The Sun God Tablet of Nabu-apla-iddina relates that “during the troubles and disorders in Akkad”, the Sutû, the “evil foe”, had overthrown the cult idol of Šamaš in Sippar. Simbar-Šipak, had sought to recover it but had been unsuccessful due to lack of divine support - so he suspended a sun disc (“nipḫu”) as a substitute idol, established regular offerings, and installed Ekur-šum-ušabši, the seer and priest of Sippar, at the temple.
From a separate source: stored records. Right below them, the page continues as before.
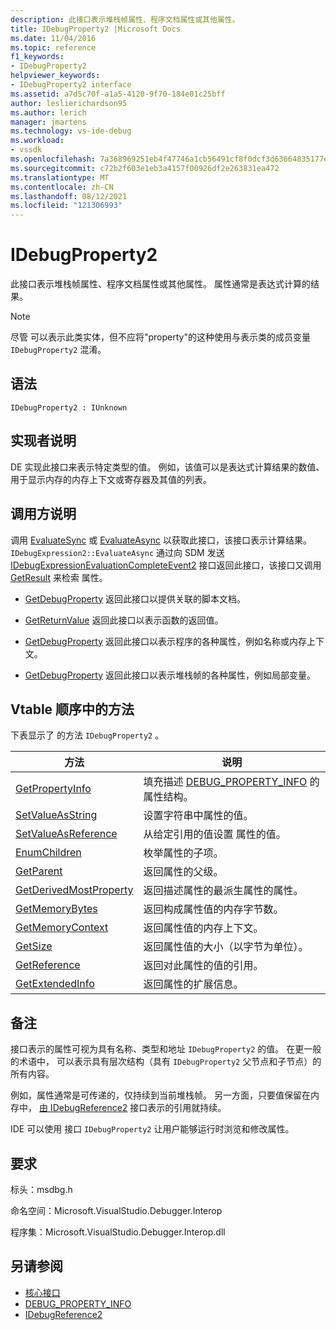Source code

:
 ```yaml
---
description: 此接口表示堆栈帧属性、程序文档属性或其他属性。
title: IDebugProperty2 |Microsoft Docs
ms.date: 11/04/2016
ms.topic: reference
f1_keywords:
- IDebugProperty2
helpviewer_keywords:
- IDebugProperty2 interface
ms.assetid: a7d5c70f-a1a5-4120-9f70-184e01c25bff
author: leslierichardson95
ms.author: lerich
manager: jmartens
ms.technology: vs-ide-debug
ms.workload:
- vssdk
ms.openlocfilehash: 7a368969251eb4f47746a1cb56491cf8f0dcf3d63664835177ea690b3ecab2b6
ms.sourcegitcommit: c72b2f603e1eb3a4157f00926df2e263831ea472
ms.translationtype: MT
ms.contentlocale: zh-CN
ms.lasthandoff: 08/12/2021
ms.locfileid: "121306993"
---
```

# <a name="idebugproperty2"></a>IDebugProperty2
此接口表示堆栈帧属性、程序文档属性或其他属性。 属性通常是表达式计算的结果。

> [!NOTE]
> 尽管 可以表示此类实体，但不应将"property"的这种使用与表示类的成员变量 `IDebugProperty2` 混淆。

## <a name="syntax"></a>语法

```
IDebugProperty2 : IUnknown
```

## <a name="notes-for-implementers"></a>实现者说明
 DE 实现此接口来表示特定类型的值。 例如，该值可以是表达式计算结果的数值、用于显示内存的内存上下文或寄存器及其值的列表。

## <a name="notes-for-callers"></a>调用方说明
 调用 [EvaluateSync](../../../extensibility/debugger/reference/idebugexpression2-evaluatesync.md) 或 [EvaluateAsync](../../../extensibility/debugger/reference/idebugexpression2-evaluateasync.md) 以获取此接口，该接口表示计算结果。 `IDebugExpression2::EvaluateAsync` 通过向 SDM 发送 [IDebugExpressionEvaluationCompleteEvent2](../../../extensibility/debugger/reference/idebugexpressionevaluationcompleteevent2.md) 接口返回此接口，该接口又调用 [GetResult](../../../extensibility/debugger/reference/idebugexpressionevaluationcompleteevent2-getresult.md) 来检索 属性。

- [GetDebugProperty](../../../extensibility/debugger/reference/idebugpropertycreateevent2-getdebugproperty.md) 返回此接口以提供关联的脚本文档。

- [GetReturnValue](../../../extensibility/debugger/reference/idebugreturnvalueevent2-getreturnvalue.md) 返回此接口以表示函数的返回值。

- [GetDebugProperty](../../../extensibility/debugger/reference/idebugprogram2-getdebugproperty.md) 返回此接口以表示程序的各种属性，例如名称或内存上下文。

- [GetDebugProperty](../../../extensibility/debugger/reference/idebugstackframe2-getdebugproperty.md) 返回此接口以表示堆栈帧的各种属性，例如局部变量。

## <a name="methods-in-vtable-order"></a>Vtable 顺序中的方法
 下表显示了 的方法 `IDebugProperty2` 。

|方法|说明|
|------------|-----------------|
|[GetPropertyInfo](../../../extensibility/debugger/reference/idebugproperty2-getpropertyinfo.md)|填充描述 [DEBUG_PROPERTY_INFO](../../../extensibility/debugger/reference/debug-property-info.md) 的属性结构。|
|[SetValueAsString](../../../extensibility/debugger/reference/idebugproperty2-setvalueasstring.md)|设置字符串中属性的值。|
|[SetValueAsReference](../../../extensibility/debugger/reference/idebugproperty2-setvalueasreference.md)|从给定引用的值设置 属性的值。|
|[EnumChildren](../../../extensibility/debugger/reference/idebugproperty2-enumchildren.md)|枚举属性的子项。|
|[GetParent](../../../extensibility/debugger/reference/idebugproperty2-getparent.md)|返回属性的父级。|
|[GetDerivedMostProperty](../../../extensibility/debugger/reference/idebugproperty2-getderivedmostproperty.md)|返回描述属性的最派生属性的属性。|
|[GetMemoryBytes](../../../extensibility/debugger/reference/idebugproperty2-getmemorybytes.md)|返回构成属性值的内存字节数。|
|[GetMemoryContext](../../../extensibility/debugger/reference/idebugproperty2-getmemorycontext.md)|返回属性值的内存上下文。|
|[GetSize](../../../extensibility/debugger/reference/idebugproperty2-getsize.md)|返回属性值的大小（以字节为单位）。|
|[GetReference](../../../extensibility/debugger/reference/idebugproperty2-getreference.md)|返回对此属性的值的引用。|
|[GetExtendedInfo](../../../extensibility/debugger/reference/idebugproperty2-getextendedinfo.md)|返回属性的扩展信息。|

## <a name="remarks"></a>备注
 接口表示的属性可视为具有名称、类型和地址 `IDebugProperty2` 的值。 在更一般的术语中， 可以表示具有层次结构（具有 `IDebugProperty2` 父节点和子节点）的所有内容。

 例如，属性通常是可传递的，仅持续到当前堆栈帧。 另一方面，只要值保留在内存中， [由 IDebugReference2](../../../extensibility/debugger/reference/idebugreference2.md) 接口表示的引用就持续。

 IDE 可以使用 接口 `IDebugProperty2` 让用户能够运行时浏览和修改属性。

## <a name="requirements"></a>要求
 标头：msdbg.h

 命名空间：Microsoft.VisualStudio.Debugger.Interop

 程序集：Microsoft.VisualStudio.Debugger.Interop.dll

## <a name="see-also"></a>另请参阅
- [核心接口](../../../extensibility/debugger/reference/core-interfaces.md)
- [DEBUG_PROPERTY_INFO](../../../extensibility/debugger/reference/debug-property-info.md)
- [IDebugReference2](../../../extensibility/debugger/reference/idebugreference2.md)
The Religious Chronicle is thought to record events of his reign, based on the order of preceding kings, and provides some fairly obscure portents such as “a wolf was lurking in the west,” “a badger in the Uraš gate at the door of the šatammu's (temple administrator’s) residence,” “two deer entered Babylon,” and most ominously “on the twenty-sixth of the month Simanu, in the seventh year, day turned to night and there was a fire in the sky,” an eclipse, speculated to have taken place on 9 May 1012 B.C. Things seemed to have taken a turn for the worse from the thirteenth year onward as the chariot of Bel did not come out for three successive years and the eighteenth year was marked by a wave of water coming down from the Ištar gate, entering Babylon, two soldiers were killed and an idol was knocked off its pedestal. This was the year his reign came to a dramatic end when he was assassinated, quite possibly by his successor, Ea-mukin-zēri, “by the sword,” plunging the country once again into chaos. He “was buried in the palace of Sargon.”